I've been caught a few times previously, but not since the bleak autumn of 1999 when I was caught- tried to lie my way out of it giving a false name, false address, panicked when they phoned up to check my address, lied some more, tried to run, got caught (ripping my all time favourite coat*), 'fessed up, brought out my switch card, was accused of stealing someone else's bank card (as it had my name on it not the false one I had provided) paid the meagre £10 fine and proceed to avoid public transport of any kind for nearly two months for fear of reprisal. At the time I was devastated, but on reflection I needn't have been seeing I had not paid my daily £3 fare for nearly three months- so I was certainly still in the 'plus'. Obviously living in this city has hardened me in a way I'm not particularly proud about.
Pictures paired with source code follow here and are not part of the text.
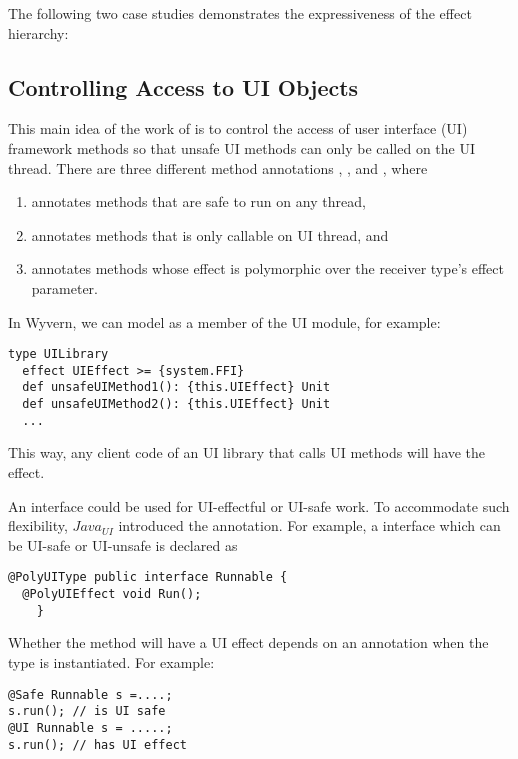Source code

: The following two case studies  demonstrates the expressiveness of the effect hierarchy:

\subsection{Controlling Access to UI Objects}

This main idea of the work of \cite{gordon13} is to control the access of user interface (UI) framework methods so that unsafe UI methods can only be called on the UI thread. There are three different method annotations , , and , where
\begin{enumerate}
    \item {} annotates methods that are safe to run on any thread,
    \item {} annotates methods that is only callable on UI thread, and
    \item {} annotates methods whose effect is polymorphic over the receiver type's effect parameter.
\end{enumerate}

In Wyvern, we can model  as a member of the UI module, for example:
\begin{lstlisting}[numbers=none]
type UILibrary
  effect UIEffect >= {system.FFI}
  def unsafeUIMethod1(): {this.UIEffect} Unit
  def unsafeUIMethod2(): {this.UIEffect} Unit
  ...
\end{lstlisting}
This way, any client code of an UI library that calls UI methods will have the  effect.

An interface could be used for UI-effectful or UI-safe work. To accommodate such flexibility, $\mathit{Java}_{\mathit{UI}}$ introduced the  annotation. For example, a  interface which can be UI-safe or UI-unsafe is declared as
\begin{lstlisting}[numbers=none]
@PolyUIType public interface Runnable {
  @PolyUIEffect void Run();
    }
\end{lstlisting}

Whether the method  will have a UI effect depends on an annotation when the type is instantiated. For example:
\begin{lstlisting}[numbers=none]
@Safe Runnable s =....;
s.run(); // is UI safe
@UI Runnable s = .....;
s.run(); // has UI effect
\end{lstlisting}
I once saw a late night film starring James Coburn, the name of which escapes me, romanticising the train hopping life in the depression era America. I enjoyed this film immensely and in one of many Walter Mitty moments I imagined myself as of these noble hobos of the rail. God I need to get out more, other wise I'll soon be trying to replicate one of my all time favourite films :'Cool Hand Luke' and in all honesty I don't think I'd be very good at being a member of the chain gang in the deep south as my complexion wouldn't handle the heat- plus I don't like eggs.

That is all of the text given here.